▸ **Your task**:
I'd like the entries repeated exactly, pictures omitted.

Dataset entries:
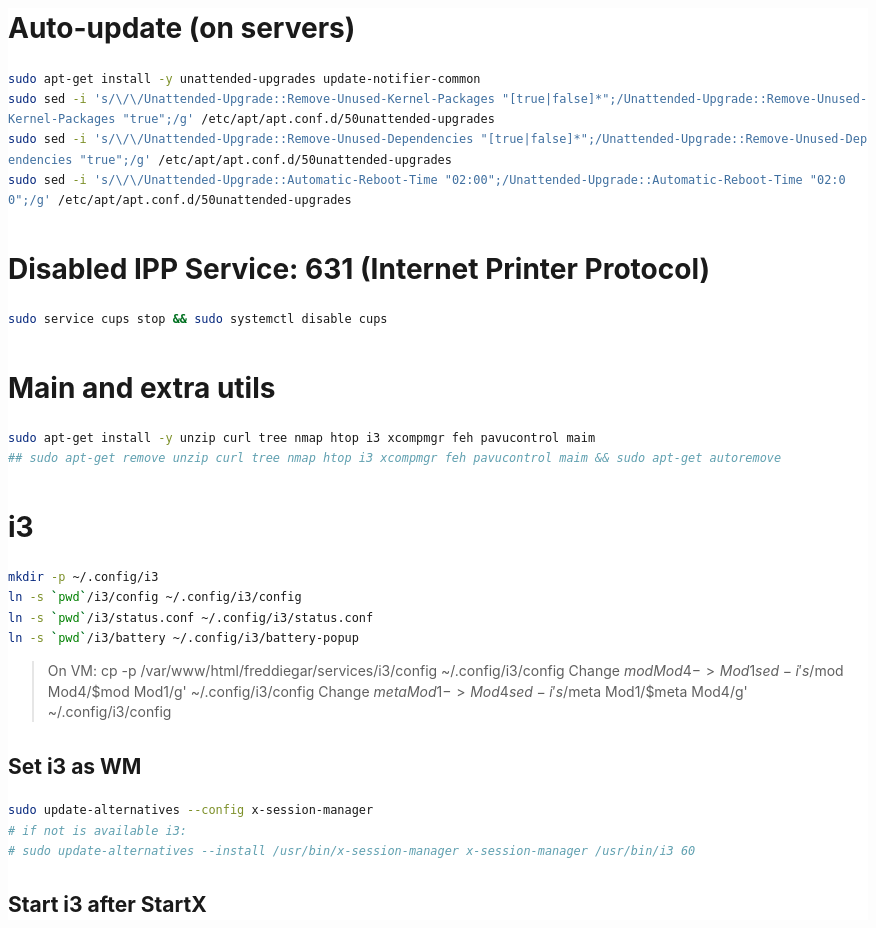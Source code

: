 # Auto-update (on servers)

```bash
sudo apt-get install -y unattended-upgrades update-notifier-common
sudo sed -i 's/\/\/Unattended-Upgrade::Remove-Unused-Kernel-Packages "[true|false]*";/Unattended-Upgrade::Remove-Unused-Kernel-Packages "true";/g' /etc/apt/apt.conf.d/50unattended-upgrades
sudo sed -i 's/\/\/Unattended-Upgrade::Remove-Unused-Dependencies "[true|false]*";/Unattended-Upgrade::Remove-Unused-Dependencies "true";/g' /etc/apt/apt.conf.d/50unattended-upgrades
sudo sed -i 's/\/\/Unattended-Upgrade::Automatic-Reboot-Time "02:00";/Unattended-Upgrade::Automatic-Reboot-Time "02:00";/g' /etc/apt/apt.conf.d/50unattended-upgrades
```

# Disabled IPP Service: 631 (Internet Printer Protocol)

```bash
sudo service cups stop && sudo systemctl disable cups
```

# Main and extra utils

```bash
sudo apt-get install -y unzip curl tree nmap htop i3 xcompmgr feh pavucontrol maim
## sudo apt-get remove unzip curl tree nmap htop i3 xcompmgr feh pavucontrol maim && sudo apt-get autoremove
```

# i3

```bash
mkdir -p ~/.config/i3
ln -s `pwd`/i3/config ~/.config/i3/config
ln -s `pwd`/i3/status.conf ~/.config/i3/status.conf
ln -s `pwd`/i3/battery ~/.config/i3/battery-popup
```
> On VM:
> cp -p /var/www/html/freddiegar/services/i3/config ~/.config/i3/config
> Change $mod Mod4 -> Mod1
> sed -i 's/$mod Mod4/$mod Mod1/g' ~/.config/i3/config
> Change $meta Mod1 -> Mod4
> sed -i 's/$meta Mod1/$meta Mod4/g' ~/.config/i3/config

## Set i3 as WM

```bash
sudo update-alternatives --config x-session-manager
# if not is available i3:
# sudo update-alternatives --install /usr/bin/x-session-manager x-session-manager /usr/bin/i3 60
```

## Start i3 after StartX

▸ **Result**:
Source code

: # Auto-update (on servers)

```bash
sudo apt-get install -y unattended-upgrades update-notifier-common
sudo sed -i 's/\/\/Unattended-Upgrade::Remove-Unused-Kernel-Packages "[true|false]*";/Unattended-Upgrade::Remove-Unused-Kernel-Packages "true";/g' /etc/apt/apt.conf.d/50unattended-upgrades
sudo sed -i 's/\/\/Unattended-Upgrade::Remove-Unused-Dependencies "[true|false]*";/Unattended-Upgrade::Remove-Unused-Dependencies "true";/g' /etc/apt/apt.conf.d/50unattended-upgrades
sudo sed -i 's/\/\/Unattended-Upgrade::Automatic-Reboot-Time "02:00";/Unattended-Upgrade::Automatic-Reboot-Time "02:00";/g' /etc/apt/apt.conf.d/50unattended-upgrades
```

# Disabled IPP Service: 631 (Internet Printer Protocol)

```bash
sudo service cups stop && sudo systemctl disable cups
```

# Main and extra utils

```bash
sudo apt-get install -y unzip curl tree nmap htop i3 xcompmgr feh pavucontrol maim
## sudo apt-get remove unzip curl tree nmap htop i3 xcompmgr feh pavucontrol maim && sudo apt-get autoremove
```

# i3

```bash
mkdir -p ~/.config/i3
ln -s `pwd`/i3/config ~/.config/i3/config
ln -s `pwd`/i3/status.conf ~/.config/i3/status.conf
ln -s `pwd`/i3/battery ~/.config/i3/battery-popup
```
> On VM:
> cp -p /var/www/html/freddiegar/services/i3/config ~/.config/i3/config
> Change $mod Mod4 -> Mod1
> sed -i 's/$mod Mod4/$mod Mod1/g' ~/.config/i3/config
> Change $meta Mod1 -> Mod4
> sed -i 's/$meta Mod1/$meta Mod4/g' ~/.config/i3/config

## Set i3 as WM

```bash
sudo update-alternatives --config x-session-manager
# if not is available i3:
# sudo update-alternatives --install /usr/bin/x-session-manager x-session-manager /usr/bin/i3 60
```

## Start i3 after StartX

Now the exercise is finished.